The expanded graphite particles that generally are worm-like or
vermiform in appearance will, once compressed, maintain the
compression set and alignment with the opposed major surfaces of
the sheet. Properties of the sheets may be altered by coatings
and/or the addition of binders or additives prior to the
compression step. See U.S. Pat. No. 3,404,061 to Shane, et al. The
density and thickness of the sheet material can be varied by
controlling the degree of compression.
[0015] Lower densities are advantageous where surface detail
requires embossing or molding, and lower densities aid in achieving
good detail. However, higher in-plane strength, thermal
conductivity and electrical conductivity are generally favored by
more dense sheets. Typically, the density of the sheet material
will be within the range of from about 0.04 cm.sup.3 to about 1.4
cm.sup.3.
[0016] Flexible graphite sheet material made as described above
typically exhibits an appreciable degree of anisotropy due to the
alignment of graphite particles parallel to the major opposed,
parallel surfaces of the sheet, with the degree of anisotropy
increasing upon roll pressing of the sheet material to increased
density. In roll-pressed anisotropic sheet material, the thickness,
i.e. the direction perpendicular to the opposed, parallel sheet
surfaces comprises the "c" direction and the directions ranging
along the length and width, i.e. along or parallel to the opposed,
major surfaces comprises the "a" directions and the thermal,
electrical and fluid diffusion properties of the sheet are very
different, by orders of magnitude typically, for the "c" and "a"
directions.
SUMMARY OF THE INVENTION
[0017] It is an object of the invention to provide a process for
preparing a laminate including at least one resin impregnated
graphite sheet suitable for use as a printed circuit board.

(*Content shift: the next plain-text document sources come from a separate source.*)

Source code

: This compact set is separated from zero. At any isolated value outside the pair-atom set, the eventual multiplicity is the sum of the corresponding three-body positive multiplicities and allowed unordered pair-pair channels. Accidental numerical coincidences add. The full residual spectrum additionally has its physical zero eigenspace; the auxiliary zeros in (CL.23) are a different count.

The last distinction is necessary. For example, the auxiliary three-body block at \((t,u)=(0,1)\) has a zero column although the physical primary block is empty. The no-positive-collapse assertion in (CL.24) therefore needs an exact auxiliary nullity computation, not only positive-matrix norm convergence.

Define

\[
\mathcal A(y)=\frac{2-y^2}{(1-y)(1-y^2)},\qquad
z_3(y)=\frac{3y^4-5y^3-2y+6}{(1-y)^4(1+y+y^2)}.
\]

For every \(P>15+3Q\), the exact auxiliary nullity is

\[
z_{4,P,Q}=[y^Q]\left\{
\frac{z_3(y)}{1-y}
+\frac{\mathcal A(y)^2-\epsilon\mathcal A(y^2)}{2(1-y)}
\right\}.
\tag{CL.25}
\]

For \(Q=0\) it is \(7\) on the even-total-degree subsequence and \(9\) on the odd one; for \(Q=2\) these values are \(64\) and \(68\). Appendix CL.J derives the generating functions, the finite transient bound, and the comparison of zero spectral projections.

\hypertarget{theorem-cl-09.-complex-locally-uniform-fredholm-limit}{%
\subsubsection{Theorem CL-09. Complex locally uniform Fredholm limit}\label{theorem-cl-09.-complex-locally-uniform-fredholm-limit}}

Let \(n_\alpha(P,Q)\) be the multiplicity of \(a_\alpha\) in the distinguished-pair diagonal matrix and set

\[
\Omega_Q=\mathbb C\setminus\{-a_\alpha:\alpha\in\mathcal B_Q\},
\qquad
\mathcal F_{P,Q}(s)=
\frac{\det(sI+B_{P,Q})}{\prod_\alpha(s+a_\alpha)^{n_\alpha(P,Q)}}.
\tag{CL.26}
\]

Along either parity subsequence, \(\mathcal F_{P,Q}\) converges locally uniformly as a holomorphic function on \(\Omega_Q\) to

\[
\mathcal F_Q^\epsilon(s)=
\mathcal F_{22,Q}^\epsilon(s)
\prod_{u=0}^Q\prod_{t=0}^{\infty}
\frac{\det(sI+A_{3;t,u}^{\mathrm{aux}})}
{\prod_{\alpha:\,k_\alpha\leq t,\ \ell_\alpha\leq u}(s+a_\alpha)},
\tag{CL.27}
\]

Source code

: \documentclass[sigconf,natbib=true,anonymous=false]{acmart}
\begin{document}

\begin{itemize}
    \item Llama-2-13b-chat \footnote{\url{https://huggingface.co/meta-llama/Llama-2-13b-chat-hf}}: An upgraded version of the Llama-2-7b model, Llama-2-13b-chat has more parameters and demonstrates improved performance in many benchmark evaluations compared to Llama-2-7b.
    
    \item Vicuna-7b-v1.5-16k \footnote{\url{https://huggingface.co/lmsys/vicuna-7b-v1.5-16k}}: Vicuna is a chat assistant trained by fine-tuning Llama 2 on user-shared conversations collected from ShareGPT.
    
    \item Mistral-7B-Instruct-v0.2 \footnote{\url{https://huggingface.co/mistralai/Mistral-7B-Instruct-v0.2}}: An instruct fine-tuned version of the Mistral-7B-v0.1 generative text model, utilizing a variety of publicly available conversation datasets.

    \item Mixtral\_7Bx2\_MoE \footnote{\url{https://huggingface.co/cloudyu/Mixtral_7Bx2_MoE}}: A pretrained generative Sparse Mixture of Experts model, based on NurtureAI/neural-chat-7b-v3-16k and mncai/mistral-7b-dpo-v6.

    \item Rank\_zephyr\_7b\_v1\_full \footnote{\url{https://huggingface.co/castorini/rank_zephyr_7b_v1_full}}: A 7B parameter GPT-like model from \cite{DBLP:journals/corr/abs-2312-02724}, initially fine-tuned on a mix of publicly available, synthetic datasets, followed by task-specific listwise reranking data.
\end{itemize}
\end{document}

[0018] It is a further object of the invention to provide a process
for preparing a laminate including at least one resin impregnated
graphite sheet, where the resin impregnated graphite sheet acts as
a heat spreader for the laminate.
[0019] It is a further object of this invention to provide a
process for preparing laminated articles which include graphite
structures having enhanced in-plane thermal properties.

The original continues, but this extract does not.